活動再開ライブを行った氷川きよし【撮影:高田真希子】
活動再開ライブを行った氷川きよし【撮影:高田真希子】

2022年末に活動休止していた

 歌手の氷川きよしが17日、東京ガーデンシアターで『KIYOSHI HIKAWA + KIINA.25th Anniversary Concert Tour ~KIIZNA~』を開催し、活動再開ライブを行った。今年でデビュー25周年を迎えた氷川は、2022年末限りで活動休止していたが、約1年8か月ぶりにファンの前に姿を現した。この日の観客動員は6500人。全32曲を熱唱した。(取材・文=幸田彩華)

 台風7号の影響で前日に予定されていた公演は延期していたため、ファンにとっても待ちに待った再会の瞬間となった。開演から約6分が経過した頃、会場は暗転し、星やハート型のペンライトが一斉に輝き、ファンの期待と興奮が会場を包んだ。

 幕が上がると、中央に「KH」のロゴが映し出され、黒のラメ衣装を身にまとった氷川が登場。ファンは歓声と拍手で迎え、氷川も手を振りながら笑顔で応えた。

 オープニング曲『WALK』で幕がスタート。氷川は「今日はありがとうございます。思いっきり楽しんでください」とあいさつし、休養期間を感じさせない力強い歌声でファンを魅了した。

 3曲目では『泣けてくれるけど 笑えてくるの(ハート)』を披露し、会場は一転してかわいらしい雰囲気に包まれた。続く『Happy!』では、氷川がステップを踏むなどノリノリな雰囲気。サビの部分では「Happy」と何度もコールアンドレスポンスを行い、会場に一体感が生まれた。

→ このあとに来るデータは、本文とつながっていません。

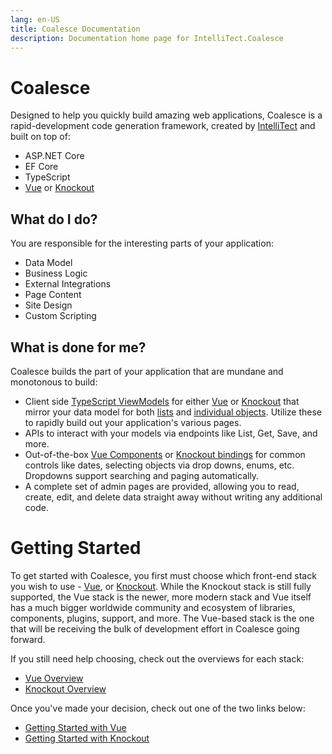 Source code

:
 ```yaml
---
lang: en-US
title: Coalesce Documentation
description: Documentation home page for IntelliTect.Coalesce
---
```


# Coalesce

Designed to help you quickly build amazing web applications, Coalesce is a rapid-development code generation framework, created by [IntelliTect](https://intellitect.com) and built on top of:

- ASP.NET Core
- EF Core
- TypeScript
- [Vue](https://vuejs.org/) or [Knockout](https://knockoutjs.com/)


## What do I do?

You are responsible for the interesting parts of your application:

-  Data Model
-  Business Logic
-  External Integrations
-  Page Content
-  Site Design
-  Custom Scripting

## What is done for me?

Coalesce builds the part of your application that are mundane and
monotonous to build:

- Client side [TypeScript ViewModels](/stacks/disambiguation/view-model.md) for either [Vue](https://vuejs.org/) or [Knockout](https://knockoutjs.com/) that mirror your data model for both [lists](/stacks/disambiguation/list-view-model.md) and [individual objects](/stacks/disambiguation/view-model.md). Utilize these to rapidly build out your application's various pages.
- APIs to interact with your models via endpoints like List, Get, Save, and more.
- Out-of-the-box [Vue Components](/stacks/vue/coalesce-vue-vuetify/overview.md) or [Knockout bindings](/stacks/ko/client/bindings.md) for common controls like dates, selecting objects via drop downs, enums, etc. Dropdowns support searching and paging automatically.
-  A complete set of admin pages are provided, allowing you to read, create, edit, and delete data straight away without writing any additional code.


# Getting Started

To get started with Coalesce, you first must choose which front-end stack you wish to use - [Vue](https://vuejs.org/), or [Knockout](https://knockoutjs.com/). While the Knockout stack is still fully supported, the Vue stack is the newer, more modern stack and Vue itself has a much bigger worldwide community and ecosystem of libraries, components, plugins, support, and more. The Vue-based stack is the one that will be receiving the bulk of development effort in Coalesce going forward. 

If you still need help choosing, check out the overviews for each stack:

- [Vue Overview](/stacks/vue/overview.md)
- [Knockout Overview](/stacks/ko/overview.md)

Once you've made your decision, check out one of the two links below:

- [Getting Started with Vue](/stacks/vue/getting-started.md)
- [Getting Started with Knockout](/stacks/ko/getting-started.md)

 その後、氷川は「ありがとうございました。Thanks so much」と感謝の言葉を述べ、衣装チェンジのため一度ステージを後にした。会場のモニターには、若かりし頃から現在までの氷川の歌唱映像が流れ、ファンは懐かしそうに見入った。

  氷川からのメッセージが流れる場面もあった。「2000年2月2日にデビューしてから23年間走り続けた氷川きよし。そして、氷川きよしでも何者でもなくなり、自分を見つめ直した2023年からの1年余。スタートにあたり、これまでの氷川きよしを置いていくのでもなく、KIINAに生まれ変わるわけでもなく、すべて自分。KIYOSHI HIKAWA+KIINA.の歌のパワーで、ファンの皆様を幸せにしたい。そんな新たな気持ちで、デビュー25周年の今年、活動を再開させていただきました」と説明。新たな再スタートについても「決して生やさしい道ではございません」と覚悟しつつ、「復帰を待ち続けてくださったファンのみなさまのお気持ちにお応えするためにも、新しい氷川きよしの世界を披露できるように精進してまいります」と決意をあらわにした。

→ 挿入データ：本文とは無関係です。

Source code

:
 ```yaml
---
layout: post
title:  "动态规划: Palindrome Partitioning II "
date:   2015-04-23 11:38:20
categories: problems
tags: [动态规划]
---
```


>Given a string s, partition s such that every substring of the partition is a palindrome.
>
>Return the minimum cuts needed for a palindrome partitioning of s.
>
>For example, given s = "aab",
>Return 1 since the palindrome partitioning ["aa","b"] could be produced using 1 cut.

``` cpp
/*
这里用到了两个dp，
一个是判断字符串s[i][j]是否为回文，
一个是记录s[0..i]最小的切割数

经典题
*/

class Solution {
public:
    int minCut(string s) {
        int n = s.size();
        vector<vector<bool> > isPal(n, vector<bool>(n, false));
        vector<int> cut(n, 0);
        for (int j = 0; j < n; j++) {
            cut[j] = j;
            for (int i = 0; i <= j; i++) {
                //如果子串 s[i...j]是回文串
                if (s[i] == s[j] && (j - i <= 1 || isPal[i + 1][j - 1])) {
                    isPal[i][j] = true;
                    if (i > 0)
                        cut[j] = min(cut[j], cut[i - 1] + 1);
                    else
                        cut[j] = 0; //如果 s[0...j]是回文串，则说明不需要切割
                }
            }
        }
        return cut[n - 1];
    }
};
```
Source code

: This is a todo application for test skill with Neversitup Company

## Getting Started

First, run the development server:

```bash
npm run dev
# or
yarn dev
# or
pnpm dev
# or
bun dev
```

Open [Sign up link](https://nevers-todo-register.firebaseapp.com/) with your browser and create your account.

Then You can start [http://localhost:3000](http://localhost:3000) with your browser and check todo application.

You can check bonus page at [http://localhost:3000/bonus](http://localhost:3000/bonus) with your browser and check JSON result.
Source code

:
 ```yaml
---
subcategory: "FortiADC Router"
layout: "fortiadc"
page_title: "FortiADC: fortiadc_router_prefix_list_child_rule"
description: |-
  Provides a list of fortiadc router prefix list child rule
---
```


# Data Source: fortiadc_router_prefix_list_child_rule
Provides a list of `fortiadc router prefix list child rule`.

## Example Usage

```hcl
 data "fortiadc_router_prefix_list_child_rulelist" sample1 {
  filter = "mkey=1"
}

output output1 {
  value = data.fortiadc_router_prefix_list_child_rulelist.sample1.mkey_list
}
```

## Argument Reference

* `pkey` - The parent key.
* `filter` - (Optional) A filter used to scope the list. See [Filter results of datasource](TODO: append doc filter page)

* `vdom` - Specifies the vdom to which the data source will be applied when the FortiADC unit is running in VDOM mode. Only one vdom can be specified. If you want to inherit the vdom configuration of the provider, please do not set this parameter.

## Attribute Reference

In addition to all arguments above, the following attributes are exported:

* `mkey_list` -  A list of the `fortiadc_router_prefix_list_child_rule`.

 再び登場した氷川は、白のえんび服に身を包み、『歌は我が命』や『星空の秋子』などを披露。こぶしやビブラートを駆使し、歌唱力の高さを改めて示した。代表曲『きよしのズンドコ節』で、会場は一気に盛り上がりを見せた。

 その後、氷川は白紋付紫袴姿で『白雲の城』を披露。リフターやドライアイスを使った月の映像と組み合わせた演出で、まるで雲上にいるかのような幻想的な世界を作り出した。

 MCパートでは、スペシャルゲストとしてプライベートでも親しい木根尚登(TM NETWORK)がサプライズ登場。ここまでの感想を聞かれた氷川は「泣きそうなんですけど、涙は出ないです」と心境を明かし、「氷川きよしこと“kiina”でございます。ご無沙汰してすみません」と改めてあいさつした。

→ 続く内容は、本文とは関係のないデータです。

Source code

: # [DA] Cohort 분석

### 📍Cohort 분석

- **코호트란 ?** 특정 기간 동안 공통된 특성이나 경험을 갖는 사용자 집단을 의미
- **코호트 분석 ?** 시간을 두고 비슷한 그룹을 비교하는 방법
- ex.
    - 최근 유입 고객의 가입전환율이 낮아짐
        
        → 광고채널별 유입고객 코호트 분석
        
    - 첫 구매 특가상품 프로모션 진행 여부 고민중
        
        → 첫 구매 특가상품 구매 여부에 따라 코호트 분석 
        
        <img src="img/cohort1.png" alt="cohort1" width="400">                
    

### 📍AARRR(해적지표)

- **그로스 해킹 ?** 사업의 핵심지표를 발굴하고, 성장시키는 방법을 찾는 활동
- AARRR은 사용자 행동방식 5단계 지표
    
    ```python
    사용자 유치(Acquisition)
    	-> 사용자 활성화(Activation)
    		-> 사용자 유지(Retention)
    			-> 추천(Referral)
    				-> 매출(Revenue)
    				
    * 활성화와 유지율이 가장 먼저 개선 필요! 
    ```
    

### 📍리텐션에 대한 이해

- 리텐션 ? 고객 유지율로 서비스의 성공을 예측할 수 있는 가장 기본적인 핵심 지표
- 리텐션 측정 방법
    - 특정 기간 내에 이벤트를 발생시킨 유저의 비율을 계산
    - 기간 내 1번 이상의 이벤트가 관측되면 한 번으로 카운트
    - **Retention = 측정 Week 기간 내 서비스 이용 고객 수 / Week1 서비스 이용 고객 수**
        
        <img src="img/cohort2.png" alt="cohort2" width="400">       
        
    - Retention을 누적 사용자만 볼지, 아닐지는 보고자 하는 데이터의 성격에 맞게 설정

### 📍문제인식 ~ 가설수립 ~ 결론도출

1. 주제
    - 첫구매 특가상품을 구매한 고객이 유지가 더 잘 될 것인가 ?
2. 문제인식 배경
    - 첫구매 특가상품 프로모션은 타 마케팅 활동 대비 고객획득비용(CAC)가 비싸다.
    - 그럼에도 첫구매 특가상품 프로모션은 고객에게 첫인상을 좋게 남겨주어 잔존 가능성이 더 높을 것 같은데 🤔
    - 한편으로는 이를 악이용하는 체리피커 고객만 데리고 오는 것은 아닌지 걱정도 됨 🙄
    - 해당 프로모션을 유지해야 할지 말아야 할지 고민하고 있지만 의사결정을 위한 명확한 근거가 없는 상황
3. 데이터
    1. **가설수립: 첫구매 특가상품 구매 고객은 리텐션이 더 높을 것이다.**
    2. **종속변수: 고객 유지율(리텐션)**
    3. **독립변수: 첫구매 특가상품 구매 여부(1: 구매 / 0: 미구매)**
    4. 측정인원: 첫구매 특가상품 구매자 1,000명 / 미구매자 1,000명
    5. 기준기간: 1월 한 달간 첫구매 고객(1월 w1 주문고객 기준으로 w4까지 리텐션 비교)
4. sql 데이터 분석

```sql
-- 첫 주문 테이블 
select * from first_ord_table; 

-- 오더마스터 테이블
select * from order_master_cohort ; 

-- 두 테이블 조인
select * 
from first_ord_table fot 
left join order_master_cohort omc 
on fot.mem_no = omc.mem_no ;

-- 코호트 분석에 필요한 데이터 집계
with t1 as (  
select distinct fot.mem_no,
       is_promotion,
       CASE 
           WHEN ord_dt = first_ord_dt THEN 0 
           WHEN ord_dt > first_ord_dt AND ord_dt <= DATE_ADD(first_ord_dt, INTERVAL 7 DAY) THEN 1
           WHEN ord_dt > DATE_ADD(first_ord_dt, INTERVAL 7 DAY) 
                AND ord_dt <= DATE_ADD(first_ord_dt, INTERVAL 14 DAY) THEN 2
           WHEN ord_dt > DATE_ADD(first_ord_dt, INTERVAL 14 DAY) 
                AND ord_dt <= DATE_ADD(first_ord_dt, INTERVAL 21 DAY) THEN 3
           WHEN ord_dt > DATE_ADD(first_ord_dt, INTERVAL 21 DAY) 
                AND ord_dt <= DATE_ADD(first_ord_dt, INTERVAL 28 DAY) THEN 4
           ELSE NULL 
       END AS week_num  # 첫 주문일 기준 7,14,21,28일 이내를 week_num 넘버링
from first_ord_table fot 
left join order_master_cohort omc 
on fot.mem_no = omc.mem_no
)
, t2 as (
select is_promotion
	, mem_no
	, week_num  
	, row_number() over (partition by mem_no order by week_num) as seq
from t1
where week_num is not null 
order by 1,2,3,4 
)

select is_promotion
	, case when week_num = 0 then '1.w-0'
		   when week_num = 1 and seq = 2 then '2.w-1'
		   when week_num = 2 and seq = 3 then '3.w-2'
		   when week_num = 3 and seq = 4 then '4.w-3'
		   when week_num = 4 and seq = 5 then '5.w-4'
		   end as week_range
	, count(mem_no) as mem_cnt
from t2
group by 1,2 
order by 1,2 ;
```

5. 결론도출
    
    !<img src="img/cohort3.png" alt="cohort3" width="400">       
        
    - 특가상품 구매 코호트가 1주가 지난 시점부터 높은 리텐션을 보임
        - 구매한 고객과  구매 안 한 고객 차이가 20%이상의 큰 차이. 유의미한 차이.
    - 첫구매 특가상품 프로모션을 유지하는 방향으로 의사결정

 氷川が「みなさん、お元気でしたか?異常気象で暑いですね」とファンの体調を気遣うと、木根は「車で移動していて……」とポツリ。氷川は「自分は自転車ばっかり。近所ではずっと」と話し、ファンを驚かせた。

 さらに、会場にいたファンが掲げた「おかえり」「待ってた」というメッセージ入りのオリジナルうちわを見つけた氷川は、「うれしい」とテンションアップ。満席の会場を見渡しながら「誰もいなかったらどうしよかなと思っていました。まわりの人が良い人ばっかり。恵まれています」と感謝を伝えた。そして、「私も頑張りますから、みなさんも頑張ってください」とエールを送った。

 氷川が父のことを描いた『Father』や天国の愛犬を思い「kii」名義で作詞した楽曲『きみとぼく』では、感情が高まり、声を詰まらせ涙を流す場面もあった。氷川はファンの温かい拍手に支えられながら、天を見つめて懸命に歌い切った。『あなたがいるから』では、動画・写真撮影が許可された。ファンたちはカメラを向け、ライブの様子を記録していた。

 アンコールでは、袖がシースルーになった白黒ドレス&パンツスタイルで登場。アンコールの一曲目はクイーン『ボヘミアン・ラプソディ」の日本語詞カバーだ。氷川の圧倒的な表現力とパワフルな歌をバンド、ストリングス、コーラスがドラマティックな演奏で盛り上げるとグラマラスなロックが完成した。

『キニシナイ』では、バズーカーでカラーボールを発射。「転売しないでね。まじで怒るよ」と注意喚起していた。曲中には客席に降りてファンとハグするなど近い距離での交流を楽しんだ。

 さらに活動のターニングポイントに伴い、ファン投票で収録曲を決める新アルバム『氷川きよしリクエストベスト』(9月4日リリース)の投票結果で1位に輝いた『限界突破×サバイバー』を歌唱。客席の盛り上がりはクライマックスに達し、氷川は「最高。みなさん、ありがとうございます。スカッとするでしょ」と話した。

 最後は「ありがとうございました。終わり、終了。3時間近いショーでしたけども、バンドのみなさまもありがとうございました。みなさん、本当に良い方ばかりです」と感謝。バンドメンバーを紹介する際には「自分より年下が増えてきて、おばちゃん化してきちゃう」とジョークを飛ばした。そして満面の笑みでステージを後にした。